Drying out faster (in regards to the media) is beneficial for some orchids, but I don't think that's the case for most slippers, especially not Phrags.

My growing situation is much different from yours, even though we both grow indoors. That said, I run a ceiling fan 24/7, and then I have a few oscillating fans strategically placed around the plant room for added circulation, which I have on timers so that they run a few minutes each hour. And, in addition to that, I've got a couple mini-fans that I use specifically to boost airflow around the plants that seem to benefit from it. On watering days, I'll run at least one of the oscillating fans non-stop for up to a day to assist in drying out any water that may have gotten on the leaves. This would obviously all be over kill for your current situation.

As far as shelves go, knowing nothing about you or your aesthetics and basing it solely on the advice I'd give myself -- go ahead and get a 4 foot wide, 6 foot tall metal wire rack. You're clearly succumbing to the addiction and any shelf you buy is going to be inundated with orchids before you know it. The wire shelves will "buy" you a little extra space and time!


----------



## monocotman (Nov 16, 2019)

So there you have it! One of the conundrums of orchid growing. Every growing zone is slightly different and needs different solutions.
You can grow perfectly good phrags with and without fans, you just have to make adjustments.
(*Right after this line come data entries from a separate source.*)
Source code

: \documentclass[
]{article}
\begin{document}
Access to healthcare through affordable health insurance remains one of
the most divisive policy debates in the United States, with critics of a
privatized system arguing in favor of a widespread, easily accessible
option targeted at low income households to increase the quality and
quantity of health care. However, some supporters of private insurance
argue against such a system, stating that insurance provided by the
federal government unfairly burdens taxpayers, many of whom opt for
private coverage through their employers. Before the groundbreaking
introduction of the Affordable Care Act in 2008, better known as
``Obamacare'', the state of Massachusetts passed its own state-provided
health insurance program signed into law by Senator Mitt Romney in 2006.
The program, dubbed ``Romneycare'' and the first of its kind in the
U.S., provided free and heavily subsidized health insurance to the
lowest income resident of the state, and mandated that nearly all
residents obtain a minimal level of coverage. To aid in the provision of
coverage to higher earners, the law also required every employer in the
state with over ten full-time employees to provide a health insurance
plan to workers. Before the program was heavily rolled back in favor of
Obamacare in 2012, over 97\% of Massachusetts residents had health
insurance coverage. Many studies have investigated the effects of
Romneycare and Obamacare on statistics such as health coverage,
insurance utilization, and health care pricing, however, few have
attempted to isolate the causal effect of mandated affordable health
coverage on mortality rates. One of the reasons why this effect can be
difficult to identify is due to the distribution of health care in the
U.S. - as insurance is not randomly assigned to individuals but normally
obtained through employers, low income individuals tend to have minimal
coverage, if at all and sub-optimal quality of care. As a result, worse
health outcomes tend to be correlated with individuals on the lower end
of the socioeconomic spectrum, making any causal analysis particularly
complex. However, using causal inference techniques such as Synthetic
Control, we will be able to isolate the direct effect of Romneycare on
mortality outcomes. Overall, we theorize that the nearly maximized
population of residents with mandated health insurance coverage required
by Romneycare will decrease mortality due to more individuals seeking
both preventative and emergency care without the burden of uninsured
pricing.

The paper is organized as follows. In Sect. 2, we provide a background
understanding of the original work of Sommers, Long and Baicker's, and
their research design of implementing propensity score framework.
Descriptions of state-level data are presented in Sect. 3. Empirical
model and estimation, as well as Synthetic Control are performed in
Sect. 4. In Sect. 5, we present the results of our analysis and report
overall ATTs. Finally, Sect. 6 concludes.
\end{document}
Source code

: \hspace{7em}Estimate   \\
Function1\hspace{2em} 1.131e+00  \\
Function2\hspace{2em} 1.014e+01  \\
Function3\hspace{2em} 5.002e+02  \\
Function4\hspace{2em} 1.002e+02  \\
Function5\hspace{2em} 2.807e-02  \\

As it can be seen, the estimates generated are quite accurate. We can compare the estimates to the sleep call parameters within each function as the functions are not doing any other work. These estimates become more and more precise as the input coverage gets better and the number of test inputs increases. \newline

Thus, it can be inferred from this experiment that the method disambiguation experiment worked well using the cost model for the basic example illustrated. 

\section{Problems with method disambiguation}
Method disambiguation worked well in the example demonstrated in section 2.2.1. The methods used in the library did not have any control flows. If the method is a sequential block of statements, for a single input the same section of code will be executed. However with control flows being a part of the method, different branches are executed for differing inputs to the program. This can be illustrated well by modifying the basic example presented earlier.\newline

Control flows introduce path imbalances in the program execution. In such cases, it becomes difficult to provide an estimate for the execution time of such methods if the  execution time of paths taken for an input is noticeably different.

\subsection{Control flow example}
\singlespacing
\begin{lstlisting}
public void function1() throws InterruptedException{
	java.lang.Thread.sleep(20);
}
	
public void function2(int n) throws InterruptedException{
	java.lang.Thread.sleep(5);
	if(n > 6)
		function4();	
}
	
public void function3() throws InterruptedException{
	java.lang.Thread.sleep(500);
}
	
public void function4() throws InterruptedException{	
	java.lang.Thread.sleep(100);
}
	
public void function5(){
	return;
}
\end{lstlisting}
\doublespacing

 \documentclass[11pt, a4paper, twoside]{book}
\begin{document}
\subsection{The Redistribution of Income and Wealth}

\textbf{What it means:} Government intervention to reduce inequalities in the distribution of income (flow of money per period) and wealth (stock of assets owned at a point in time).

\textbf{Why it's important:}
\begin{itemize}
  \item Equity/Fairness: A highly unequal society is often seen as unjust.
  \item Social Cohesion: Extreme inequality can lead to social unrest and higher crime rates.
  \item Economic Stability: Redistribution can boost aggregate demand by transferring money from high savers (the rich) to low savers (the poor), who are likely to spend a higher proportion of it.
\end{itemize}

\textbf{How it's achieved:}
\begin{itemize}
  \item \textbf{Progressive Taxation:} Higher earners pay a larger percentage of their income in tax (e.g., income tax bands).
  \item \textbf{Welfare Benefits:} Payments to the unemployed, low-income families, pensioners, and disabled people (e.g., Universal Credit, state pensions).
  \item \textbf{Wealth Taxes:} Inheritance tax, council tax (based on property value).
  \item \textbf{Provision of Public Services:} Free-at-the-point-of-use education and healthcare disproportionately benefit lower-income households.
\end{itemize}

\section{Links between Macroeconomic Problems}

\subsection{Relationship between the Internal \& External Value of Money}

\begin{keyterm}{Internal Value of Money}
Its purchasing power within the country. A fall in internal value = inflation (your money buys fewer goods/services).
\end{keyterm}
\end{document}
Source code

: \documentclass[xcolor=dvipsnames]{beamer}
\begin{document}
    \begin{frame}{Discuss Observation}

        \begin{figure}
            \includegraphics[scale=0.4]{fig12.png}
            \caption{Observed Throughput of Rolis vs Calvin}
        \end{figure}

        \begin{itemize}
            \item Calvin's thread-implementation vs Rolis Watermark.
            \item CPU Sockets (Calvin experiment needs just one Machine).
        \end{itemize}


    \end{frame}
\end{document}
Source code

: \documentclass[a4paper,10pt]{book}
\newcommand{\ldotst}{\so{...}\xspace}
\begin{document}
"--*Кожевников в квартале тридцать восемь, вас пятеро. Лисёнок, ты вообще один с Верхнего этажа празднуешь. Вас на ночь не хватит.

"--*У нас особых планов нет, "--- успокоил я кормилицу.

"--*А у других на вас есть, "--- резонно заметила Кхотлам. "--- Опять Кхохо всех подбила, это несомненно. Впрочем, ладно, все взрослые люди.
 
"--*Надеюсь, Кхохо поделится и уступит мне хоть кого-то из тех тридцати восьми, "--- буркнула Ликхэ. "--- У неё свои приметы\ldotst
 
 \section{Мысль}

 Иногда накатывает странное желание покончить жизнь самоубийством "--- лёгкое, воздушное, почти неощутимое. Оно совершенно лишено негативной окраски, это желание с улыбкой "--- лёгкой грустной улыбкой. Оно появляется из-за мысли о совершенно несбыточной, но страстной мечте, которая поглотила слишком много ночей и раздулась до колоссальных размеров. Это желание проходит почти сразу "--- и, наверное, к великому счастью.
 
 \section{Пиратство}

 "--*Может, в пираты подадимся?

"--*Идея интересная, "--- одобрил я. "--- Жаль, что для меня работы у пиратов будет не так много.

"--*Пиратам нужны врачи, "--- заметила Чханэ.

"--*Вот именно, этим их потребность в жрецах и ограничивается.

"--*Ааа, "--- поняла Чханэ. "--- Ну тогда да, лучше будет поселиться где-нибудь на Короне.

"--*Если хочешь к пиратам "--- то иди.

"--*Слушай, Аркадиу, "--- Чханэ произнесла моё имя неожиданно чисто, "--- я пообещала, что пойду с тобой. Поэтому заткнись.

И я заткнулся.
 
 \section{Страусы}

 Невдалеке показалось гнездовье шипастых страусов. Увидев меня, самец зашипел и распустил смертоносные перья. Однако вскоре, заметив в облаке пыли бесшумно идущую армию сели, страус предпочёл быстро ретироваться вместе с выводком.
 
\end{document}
It depends entirely on your own conditions.
You will have read the orchid mantra that is trotted out in every book on culture, ‘thou shalt only grow good orchids when there is a buoyant humid atmosphere with lots of air movement’.
Welll I say b*****, to that. This mantra is for greenhouse growers where stagnant air quickly causes problems. It is not necessary for windowsill growers. With lower levels of humidity generally then following this mantra blindly and using fans to move the air and the leaves of your phrags stresses the plants out badly. They basically dehydrate as the fans amplify the effects of lower humidity.
I grow without any fans and have no rot issues, but the room is fairly large 20 feet x 20 feet with three doors and several windows, so there may be a little natural air movement. 
So what is the way forward? It’s all about developing as an orchid grower. Watch and observe. Tweak something then wait and see. Maybe point the fans away from the plants so there is some air movement in the room but no leaf movement. Do the plants improve? Take it from there. In orchid growing there are very few hard and fast rules!
Good luck,
David


----------



## tomkalina (Nov 16, 2019)

Whatever you're doing ,David, seems to be working very well based upon the appearance of your plants. Krister, I think a ceiling fan is about all the air movement required with your setup.


----------



## monocotman (Nov 17, 2019)

Kirsten,
Remember that books on orchid growing are generally written by people who have greenhouses not windowsills for their plants!
Indoor growing is a different beast.
Here is my biggest phrag. Mem Dick. Clements. It’s about eight years old. There should be eight or nine spikes this year. It spends all autumn, winter and spring indoors with no leaf movement.
As you can see, it is at death’s door.
The only time the leaves move is when I pick up the pot and shake it!


----------



## NYEric (Nov 19, 2019)

We constantly use fans with our Phrags. Unlike most apartments we water a few times a day, and most Phrags are in trays of water. Not good for the floors.


----------



## tomkalina (Nov 19, 2019)

monocotman said:


> Kirsten,
> Remember that books on orchid growing are generally written by people who have greenhouses not windowsills for their plants!
> Indoor growing is a different beast.
> Here is my biggest phrag. Mem Dick. Clements. It’s about eight years old. There should be eight or nine spikes this year. It spends all autumn, winter and spring indoors with no leaf movement.
> ...


Wow! That's a horse of an MDC ! Well done for achieving this result growing indoors for most of the year.


----------



## monocotman (Nov 19, 2019)

Eric,
Why do you water so often if the plants are stood in water already?


----------